### What needs to be done
State, as a number alone, how many lines of the data contain the string "github".

### Dataset content
= Beginning of Section =

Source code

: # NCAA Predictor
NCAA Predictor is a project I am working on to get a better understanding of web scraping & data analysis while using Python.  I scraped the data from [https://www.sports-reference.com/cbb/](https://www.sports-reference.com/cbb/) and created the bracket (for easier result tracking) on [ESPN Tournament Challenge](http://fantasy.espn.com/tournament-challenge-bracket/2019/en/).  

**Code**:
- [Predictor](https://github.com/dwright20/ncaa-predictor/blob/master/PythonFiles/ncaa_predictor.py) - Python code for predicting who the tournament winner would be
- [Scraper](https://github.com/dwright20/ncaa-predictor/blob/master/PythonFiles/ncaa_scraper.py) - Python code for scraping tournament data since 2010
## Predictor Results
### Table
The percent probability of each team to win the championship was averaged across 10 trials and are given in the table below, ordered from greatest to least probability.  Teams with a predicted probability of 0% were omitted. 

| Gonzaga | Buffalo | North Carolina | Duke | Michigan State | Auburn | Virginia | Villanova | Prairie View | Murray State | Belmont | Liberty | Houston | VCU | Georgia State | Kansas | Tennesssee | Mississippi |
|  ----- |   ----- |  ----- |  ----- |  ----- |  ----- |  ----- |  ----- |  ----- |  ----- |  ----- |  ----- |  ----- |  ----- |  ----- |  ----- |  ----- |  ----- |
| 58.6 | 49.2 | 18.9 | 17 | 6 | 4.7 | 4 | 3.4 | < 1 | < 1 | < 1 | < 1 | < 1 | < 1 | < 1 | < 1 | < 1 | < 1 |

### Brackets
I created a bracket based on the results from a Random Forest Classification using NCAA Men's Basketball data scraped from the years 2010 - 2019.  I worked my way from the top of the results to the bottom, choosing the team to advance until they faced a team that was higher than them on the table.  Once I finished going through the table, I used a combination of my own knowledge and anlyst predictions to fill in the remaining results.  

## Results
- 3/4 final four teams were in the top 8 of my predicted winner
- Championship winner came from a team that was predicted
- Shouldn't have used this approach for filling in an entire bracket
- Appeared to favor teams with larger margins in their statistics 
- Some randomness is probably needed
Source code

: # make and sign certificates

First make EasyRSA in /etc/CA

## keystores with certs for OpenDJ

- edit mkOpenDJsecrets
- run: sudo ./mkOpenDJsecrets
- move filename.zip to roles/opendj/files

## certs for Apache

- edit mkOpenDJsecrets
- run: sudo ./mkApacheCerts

= End of Section =

### Your response
2